Friday, September 04, 2009

The OCD Chick vs. A Perfectly Good Plane



Someone wants me to jump out of a plane for fun and profit. Because I am a weak woman who will do most anything for fun and profit, I am going to do as I'm asked.

Will I be terrified?

In the words of Whitney Houston, "BOBBY!!!" (aka - hell to the yes.)

Will I quite likely blanket Cleveland with vomit on the way down?


I'm gonna say that is in fact probable.

Apparently I will show up, learn to cross my arms over my chest and also to stop, drop & roll at which point some random parachute guy will strap himself to my back and shove me out a plane.

At least that's what Uncle Google told me last night.

All I ask before possibly spitting out my spleen in terror is five minutes of good, solid interviewing of said random guy before he does what so many before him have done to me - (you go ahead and fill in the rest of that sentence as I know you already have anyway.)

Hey Parachute Boy... Have you done anything recently that might have angered God? Have you taken the Lord's name in vain? Have you coveted your neighbor's ass? What about your mother and father? Would they say you are a good boy who honors them, or would they say they're sick and tired of loaning you money and it's time for you to grow the hell up and get off their couch?
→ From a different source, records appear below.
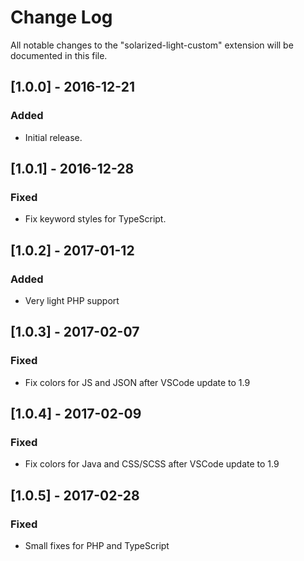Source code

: # Change Log
All notable changes to the "solarized-light-custom" extension will be documented in this file.

<!--Check [Keep a Changelog](http://keepachangelog.com/) for recommendations on how to structure this file.-->

## [1.0.0] - 2016-12-21
### Added
- Initial release.

## [1.0.1] - 2016-12-28
### Fixed
- Fix keyword styles for TypeScript.

## [1.0.2] - 2017-01-12
### Added
- Very light PHP support

## [1.0.3] - 2017-02-07
### Fixed
- Fix colors for JS and JSON after VSCode update to 1.9

## [1.0.4] - 2017-02-09
### Fixed
- Fix colors for Java and CSS/SCSS after VSCode update to 1.9

## [1.0.5] - 2017-02-28
### Fixed
- Small fixes for PHP and TypeScript

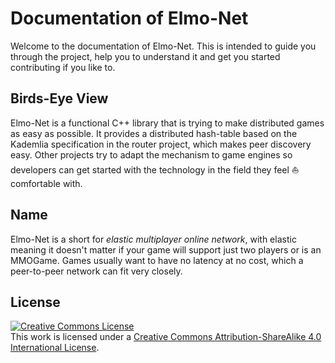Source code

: # Documentation of Elmo-Net

Welcome to the documentation of Elmo-Net. This is intended to guide you through
the project, help you to understand it and get you started contributing if you
like to.

## Birds-Eye View

Elmo-Net is a functional C++ library that is trying to make distributed games as
easy as possible. It provides a distributed hash-table based on the Kademlia
specification in the router project, which makes peer discovery easy. Other
projects try to adapt the mechanism to game engines so developers can get
started with the technology in the field they feel :sailboat: comfortable with.

## Name

Elmo-Net is a short for *elastic multiplayer online network*, with elastic
meaning it doesn't matter if your game will support just two players or is an
MMOGame. Games usually want to have no latency at no cost, which a peer-to-peer
network can fit very closely.

## License

<a rel="license" href="http://creativecommons.org/licenses/by-sa/4.0/">
<img alt="Creative Commons License" style="border-width:0" src="https://i.creativecommons.org/l/by-sa/4.0/88x31.png" />
</a><br />This work is licensed under a 
<a rel="license" href="http://creativecommons.org/licenses/by-sa/4.0/">
Creative Commons Attribution-ShareAlike 4.0 International License</a>.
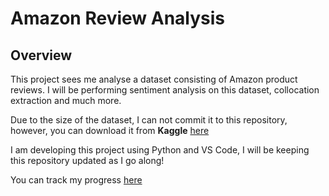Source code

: # Amazon Review Analysis

## Overview

This project sees me analyse a dataset consisting of Amazon product reviews. I will be performing sentiment analysis on this dataset, collocation extraction and much more.

Due to the size of the dataset, I can not commit it to this repository, however, you can download it from **Kaggle** [here](https://www.kaggle.com/datasets/arhamrumi/amazon-product-reviews)

I am developing this project using Python and VS Code, I will be keeping this repository updated as I go along!

You can track my progress [here](https://www.notion.so/1d518110f1f280a2b2c5c5c689bddc9f?v=1d518110f1f2805fa1d8000c4f339738&pvs=4)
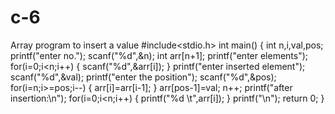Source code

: # c-6
Array program to insert a value
#include<stdio.h>
int main()
{
    int n,i,val,pos;
    printf("enter no.");
    scanf("%d",&n);
    int arr[n+1];
    printf("enter elements");
    for(i=0;i<n;i++)
    {
    scanf("%d",&arr[i]);
    }
    printf("enter inserted element");
    scanf("%d",&val);
    printf("enter the position");
    scanf("%d",&pos);
    for(i=n;i>=pos;i--)
    {
        arr[i]=arr[i-1];
    }
    arr[pos-1]=val;
    n++;
    printf("after insertion:\n");
    for(i=0;i<n;i++)
    {
        printf("%d \t",arr[i]);
    }
    printf("\n");
    return 0;
   }
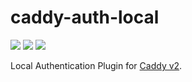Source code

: # caddy-auth-local

<a href="https://github.com/greenpau/caddy-auth-local/actions/" target="_blank"><img src="https://github.com/greenpau/caddy-auth-local/workflows/build/badge.svg?branch=master"></a>
<a href="https://pkg.go.dev/github.com/greenpau/caddy-auth-local" target="_blank"><img src="https://img.shields.io/badge/godoc-reference-blue.svg"></a>
<a href="https://caddy.community" target="_blank"><img src="https://img.shields.io/badge/community-forum-ff69b4.svg"></a>

Local Authentication Plugin for [Caddy v2](https://github.com/caddyserver/caddy).
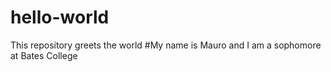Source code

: # hello-world
This repository greets the world
#My name is Mauro and I am a sophomore at Bates College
Tell me about your love life. Do you like the ladies? Have one special woman to whom you are faithful and loyal, or do you find chicks dig boys who strap themselves to their backs? Have you had the intercourse lately and if so, did you call out the correct name?

What about life insurance? How much is your policy and who is the beneficiary? Does said beneficiary have any sort of gambling problem or hang out with a guy named Fat Jimmy or Knuckles McKiller?

And finally, are you in any way associated with Jon Gosselin? Have you met him, spoken to him, been within 100 feet of him, touched the hem of his Ed Hardy T-shirt? As he is the root of all evil, I cannot take the chance that the bad voodoo he's got all over him might have stuck to you and will therefore condemn us both to certain death.

Provided Parachute Boy does well in my interrogation, I'll let him hug me tight and fly with me. For fun and profit. And what not.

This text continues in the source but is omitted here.